Records contained in a dataset

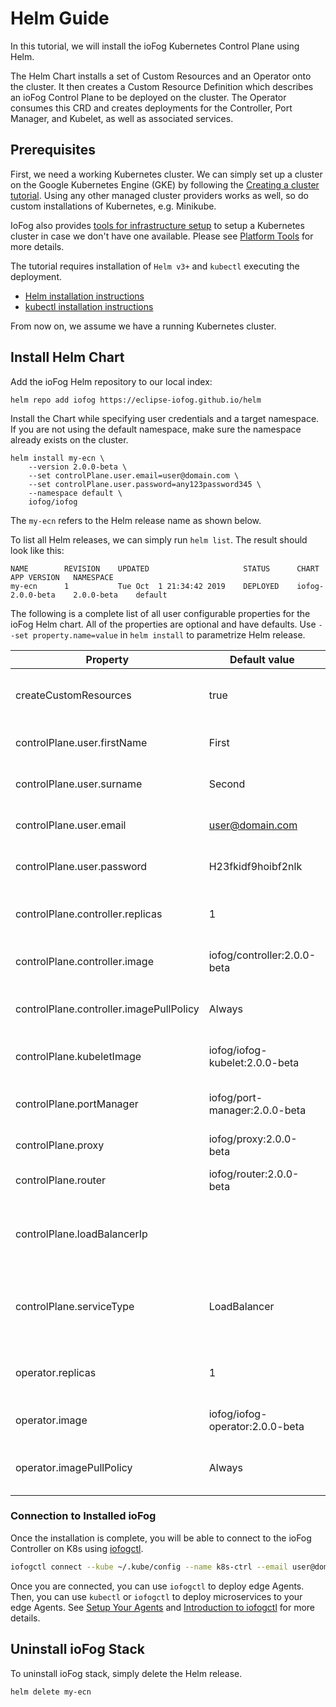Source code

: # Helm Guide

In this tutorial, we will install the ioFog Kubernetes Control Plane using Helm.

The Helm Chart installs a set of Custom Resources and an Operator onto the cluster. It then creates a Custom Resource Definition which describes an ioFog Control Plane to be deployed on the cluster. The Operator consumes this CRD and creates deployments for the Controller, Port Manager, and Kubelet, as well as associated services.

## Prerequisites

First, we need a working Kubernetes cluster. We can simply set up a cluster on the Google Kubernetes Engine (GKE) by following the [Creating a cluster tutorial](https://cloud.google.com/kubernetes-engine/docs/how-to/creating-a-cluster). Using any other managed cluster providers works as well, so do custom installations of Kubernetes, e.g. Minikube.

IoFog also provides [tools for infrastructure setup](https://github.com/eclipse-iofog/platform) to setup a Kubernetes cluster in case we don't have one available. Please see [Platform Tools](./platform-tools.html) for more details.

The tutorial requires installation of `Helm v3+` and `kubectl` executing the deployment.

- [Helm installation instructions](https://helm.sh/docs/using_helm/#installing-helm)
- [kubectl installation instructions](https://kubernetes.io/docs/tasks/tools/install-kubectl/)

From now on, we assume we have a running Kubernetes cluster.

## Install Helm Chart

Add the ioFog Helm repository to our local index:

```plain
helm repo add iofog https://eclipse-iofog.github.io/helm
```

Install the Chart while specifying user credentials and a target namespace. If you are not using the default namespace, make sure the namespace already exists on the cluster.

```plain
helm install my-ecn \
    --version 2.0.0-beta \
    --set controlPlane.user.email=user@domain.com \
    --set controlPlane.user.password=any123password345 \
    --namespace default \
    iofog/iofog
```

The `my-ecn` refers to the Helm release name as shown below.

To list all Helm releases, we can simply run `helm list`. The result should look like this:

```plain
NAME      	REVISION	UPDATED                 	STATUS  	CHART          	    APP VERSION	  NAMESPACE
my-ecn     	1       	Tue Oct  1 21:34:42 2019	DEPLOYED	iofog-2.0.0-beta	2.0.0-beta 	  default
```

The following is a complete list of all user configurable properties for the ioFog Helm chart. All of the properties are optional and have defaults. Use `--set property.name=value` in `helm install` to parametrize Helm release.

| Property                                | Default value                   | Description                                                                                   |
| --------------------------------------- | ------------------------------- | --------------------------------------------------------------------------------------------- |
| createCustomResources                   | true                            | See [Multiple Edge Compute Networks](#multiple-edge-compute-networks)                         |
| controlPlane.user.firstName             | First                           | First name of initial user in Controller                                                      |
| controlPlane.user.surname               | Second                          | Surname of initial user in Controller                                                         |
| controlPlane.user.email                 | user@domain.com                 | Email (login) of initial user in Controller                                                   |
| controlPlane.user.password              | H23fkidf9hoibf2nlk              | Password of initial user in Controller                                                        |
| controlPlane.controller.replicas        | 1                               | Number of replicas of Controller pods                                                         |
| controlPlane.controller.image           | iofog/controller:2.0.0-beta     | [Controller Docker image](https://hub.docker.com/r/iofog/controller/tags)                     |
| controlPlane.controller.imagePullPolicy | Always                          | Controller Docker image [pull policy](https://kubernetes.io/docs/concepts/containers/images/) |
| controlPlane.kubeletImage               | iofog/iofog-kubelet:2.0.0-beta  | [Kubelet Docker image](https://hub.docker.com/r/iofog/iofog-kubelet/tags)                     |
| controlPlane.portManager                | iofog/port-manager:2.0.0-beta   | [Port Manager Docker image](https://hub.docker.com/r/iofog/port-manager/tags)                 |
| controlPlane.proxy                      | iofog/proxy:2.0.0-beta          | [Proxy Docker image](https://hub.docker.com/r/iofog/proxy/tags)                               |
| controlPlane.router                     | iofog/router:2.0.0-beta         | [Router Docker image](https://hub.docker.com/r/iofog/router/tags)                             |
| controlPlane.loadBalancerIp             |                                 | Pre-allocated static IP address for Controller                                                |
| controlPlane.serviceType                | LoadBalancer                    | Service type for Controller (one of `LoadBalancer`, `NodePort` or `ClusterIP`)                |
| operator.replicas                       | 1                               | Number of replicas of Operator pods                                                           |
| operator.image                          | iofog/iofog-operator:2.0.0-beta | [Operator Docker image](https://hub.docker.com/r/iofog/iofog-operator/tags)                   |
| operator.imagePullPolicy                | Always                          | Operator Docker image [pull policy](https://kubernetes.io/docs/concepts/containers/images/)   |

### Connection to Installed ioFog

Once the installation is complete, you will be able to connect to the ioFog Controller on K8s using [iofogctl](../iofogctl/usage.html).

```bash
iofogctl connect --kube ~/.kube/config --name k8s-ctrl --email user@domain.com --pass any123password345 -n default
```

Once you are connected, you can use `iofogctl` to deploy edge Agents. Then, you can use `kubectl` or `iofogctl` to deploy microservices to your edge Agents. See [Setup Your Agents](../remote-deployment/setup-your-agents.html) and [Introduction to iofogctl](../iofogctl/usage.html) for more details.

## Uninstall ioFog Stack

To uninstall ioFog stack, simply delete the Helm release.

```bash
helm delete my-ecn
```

▶ What is required
Retype the data above exactly, dropping every picture.

▶ Response
Source code

: # Helm Guide

In this tutorial, we will install the ioFog Kubernetes Control Plane using Helm.

The Helm Chart installs a set of Custom Resources and an Operator onto the cluster. It then creates a Custom Resource Definition which describes an ioFog Control Plane to be deployed on the cluster. The Operator consumes this CRD and creates deployments for the Controller, Port Manager, and Kubelet, as well as associated services.

## Prerequisites

First, we need a working Kubernetes cluster. We can simply set up a cluster on the Google Kubernetes Engine (GKE) by following the [Creating a cluster tutorial](https://cloud.google.com/kubernetes-engine/docs/how-to/creating-a-cluster). Using any other managed cluster providers works as well, so do custom installations of Kubernetes, e.g. Minikube.

IoFog also provides [tools for infrastructure setup](https://github.com/eclipse-iofog/platform) to setup a Kubernetes cluster in case we don't have one available. Please see [Platform Tools](./platform-tools.html) for more details.

The tutorial requires installation of `Helm v3+` and `kubectl` executing the deployment.

- [Helm installation instructions](https://helm.sh/docs/using_helm/#installing-helm)
- [kubectl installation instructions](https://kubernetes.io/docs/tasks/tools/install-kubectl/)

From now on, we assume we have a running Kubernetes cluster.

## Install Helm Chart

Add the ioFog Helm repository to our local index:

```plain
helm repo add iofog https://eclipse-iofog.github.io/helm
```

Install the Chart while specifying user credentials and a target namespace. If you are not using the default namespace, make sure the namespace already exists on the cluster.

```plain
helm install my-ecn \
    --version 2.0.0-beta \
    --set controlPlane.user.email=user@domain.com \
    --set controlPlane.user.password=any123password345 \
    --namespace default \
    iofog/iofog
```

The `my-ecn` refers to the Helm release name as shown below.

To list all Helm releases, we can simply run `helm list`. The result should look like this:

```plain
NAME      	REVISION	UPDATED                 	STATUS  	CHART          	    APP VERSION	  NAMESPACE
my-ecn     	1       	Tue Oct  1 21:34:42 2019	DEPLOYED	iofog-2.0.0-beta	2.0.0-beta 	  default
```

The following is a complete list of all user configurable properties for the ioFog Helm chart. All of the properties are optional and have defaults. Use `--set property.name=value` in `helm install` to parametrize Helm release.

| Property                                | Default value                   | Description                                                                                   |
| --------------------------------------- | ------------------------------- | --------------------------------------------------------------------------------------------- |
| createCustomResources                   | true                            | See [Multiple Edge Compute Networks](#multiple-edge-compute-networks)                         |
| controlPlane.user.firstName             | First                           | First name of initial user in Controller                                                      |
| controlPlane.user.surname               | Second                          | Surname of initial user in Controller                                                         |
| controlPlane.user.email                 | user@domain.com                 | Email (login) of initial user in Controller                                                   |
| controlPlane.user.password              | H23fkidf9hoibf2nlk              | Password of initial user in Controller                                                        |
| controlPlane.controller.replicas        | 1                               | Number of replicas of Controller pods                                                         |
| controlPlane.controller.image           | iofog/controller:2.0.0-beta     | [Controller Docker image](https://hub.docker.com/r/iofog/controller/tags)                     |
| controlPlane.controller.imagePullPolicy | Always                          | Controller Docker image [pull policy](https://kubernetes.io/docs/concepts/containers/images/) |
| controlPlane.kubeletImage               | iofog/iofog-kubelet:2.0.0-beta  | [Kubelet Docker image](https://hub.docker.com/r/iofog/iofog-kubelet/tags)                     |
| controlPlane.portManager                | iofog/port-manager:2.0.0-beta   | [Port Manager Docker image](https://hub.docker.com/r/iofog/port-manager/tags)                 |
| controlPlane.proxy                      | iofog/proxy:2.0.0-beta          | [Proxy Docker image](https://hub.docker.com/r/iofog/proxy/tags)                               |
| controlPlane.router                     | iofog/router:2.0.0-beta         | [Router Docker image](https://hub.docker.com/r/iofog/router/tags)                             |
| controlPlane.loadBalancerIp             |                                 | Pre-allocated static IP address for Controller                                                |
| controlPlane.serviceType                | LoadBalancer                    | Service type for Controller (one of `LoadBalancer`, `NodePort` or `ClusterIP`)                |
| operator.replicas                       | 1                               | Number of replicas of Operator pods                                                           |
| operator.image                          | iofog/iofog-operator:2.0.0-beta | [Operator Docker image](https://hub.docker.com/r/iofog/iofog-operator/tags)                   |
| operator.imagePullPolicy                | Always                          | Operator Docker image [pull policy](https://kubernetes.io/docs/concepts/containers/images/)   |

### Connection to Installed ioFog

Once the installation is complete, you will be able to connect to the ioFog Controller on K8s using [iofogctl](../iofogctl/usage.html).

```bash
iofogctl connect --kube ~/.kube/config --name k8s-ctrl --email user@domain.com --pass any123password345 -n default
```

Once you are connected, you can use `iofogctl` to deploy edge Agents. Then, you can use `kubectl` or `iofogctl` to deploy microservices to your edge Agents. See [Setup Your Agents](../remote-deployment/setup-your-agents.html) and [Introduction to iofogctl](../iofogctl/usage.html) for more details.

## Uninstall ioFog Stack

To uninstall ioFog stack, simply delete the Helm release.

```bash
helm delete my-ecn
```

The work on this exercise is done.